第116話 ハクレイ裁判第二回公判:黙秘。ただ一つ言えること
第二回公判で、原告側の意見陳述に立ったシュレムが、告発した。
「——我が政友、ユージンは、キーレ前国王暗殺の濡れ衣を着せられた挙句、大量破壊兵器の復活容疑まで掛けられ、無実の罪で処刑されたのです。すべては、ハクレイ元宰相の差し金。親友、ドベルト博士と共に企てた、国家転覆罪の容疑を、我々になすりつけたのです」
法廷内に動揺が走る。「静粛に!」と裁判長が制止し、ハクレイに問う。
「被告人ハクレイに問います。これらは真実ですか?」
沈黙するハクレイ。自身の手首を拘束する金具に目を落とす。鬱血して浮かび上がる赤色のそれに、あの夜のロゼッタの血を思い出す。

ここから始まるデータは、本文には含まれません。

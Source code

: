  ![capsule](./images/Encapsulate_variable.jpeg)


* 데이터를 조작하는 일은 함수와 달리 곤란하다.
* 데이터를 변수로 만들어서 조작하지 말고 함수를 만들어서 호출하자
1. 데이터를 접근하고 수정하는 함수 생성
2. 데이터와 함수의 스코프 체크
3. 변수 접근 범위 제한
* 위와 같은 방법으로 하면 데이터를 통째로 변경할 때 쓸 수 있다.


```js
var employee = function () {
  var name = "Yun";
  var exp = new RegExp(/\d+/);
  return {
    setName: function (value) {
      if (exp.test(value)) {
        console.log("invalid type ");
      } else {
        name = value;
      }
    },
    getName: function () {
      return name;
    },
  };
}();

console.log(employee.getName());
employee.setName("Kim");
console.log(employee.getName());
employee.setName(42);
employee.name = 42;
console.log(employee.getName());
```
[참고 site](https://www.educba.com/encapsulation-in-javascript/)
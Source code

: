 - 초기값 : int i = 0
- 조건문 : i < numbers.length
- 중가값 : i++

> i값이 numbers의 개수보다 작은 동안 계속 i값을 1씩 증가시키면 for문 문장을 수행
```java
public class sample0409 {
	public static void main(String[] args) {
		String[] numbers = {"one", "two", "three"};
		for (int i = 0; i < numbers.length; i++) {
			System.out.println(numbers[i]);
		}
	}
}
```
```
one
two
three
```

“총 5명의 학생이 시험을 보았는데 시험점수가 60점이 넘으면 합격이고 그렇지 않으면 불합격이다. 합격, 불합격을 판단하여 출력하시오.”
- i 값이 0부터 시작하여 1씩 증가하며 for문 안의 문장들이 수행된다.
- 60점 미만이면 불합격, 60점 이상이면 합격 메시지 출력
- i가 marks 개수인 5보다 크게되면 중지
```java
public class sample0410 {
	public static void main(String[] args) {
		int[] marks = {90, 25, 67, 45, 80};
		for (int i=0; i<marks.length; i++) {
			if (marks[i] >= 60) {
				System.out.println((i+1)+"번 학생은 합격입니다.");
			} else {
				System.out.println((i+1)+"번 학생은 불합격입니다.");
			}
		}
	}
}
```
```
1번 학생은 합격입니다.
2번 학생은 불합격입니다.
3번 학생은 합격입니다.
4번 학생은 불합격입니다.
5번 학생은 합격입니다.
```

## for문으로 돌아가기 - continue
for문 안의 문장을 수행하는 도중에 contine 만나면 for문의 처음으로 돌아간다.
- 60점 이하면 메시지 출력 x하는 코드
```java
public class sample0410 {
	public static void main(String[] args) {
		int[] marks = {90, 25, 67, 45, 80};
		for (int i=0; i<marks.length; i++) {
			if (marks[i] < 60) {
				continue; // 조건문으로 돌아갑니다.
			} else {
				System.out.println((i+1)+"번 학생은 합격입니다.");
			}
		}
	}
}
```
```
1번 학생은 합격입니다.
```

「……罪については、黙秘いたします。ただ、ひとつ言えることは……」
ごくりと固唾を呑んで見届ける
「ただ一つ言えることは、セライは、私の子ではないということです」
再び法廷内がざわついた。特別傍聴席に座るスザリノや
「セライが、宰相の子じゃない……?」
この場にいない恋人の真実に、スザリノは絶句した。その隣で、エトリア王妃が娘の手を握る。
「お母さまっ……」
今にも泣き出しそうなスザリノに、「それでも、セライが貴方を愛していることに変わりありませんよ」と優しく慰める。
「次回の公判では、その証拠をお見せしましょう」
ハクレイが一点を見つめ、重たい言葉を放つ。裁判を傍聴していた新聞記者が、特大ニュースとして報道するため、足早に法廷を出て行った。こうして、徐々に追い詰められていくハクレイの、第二回公判は閉廷した。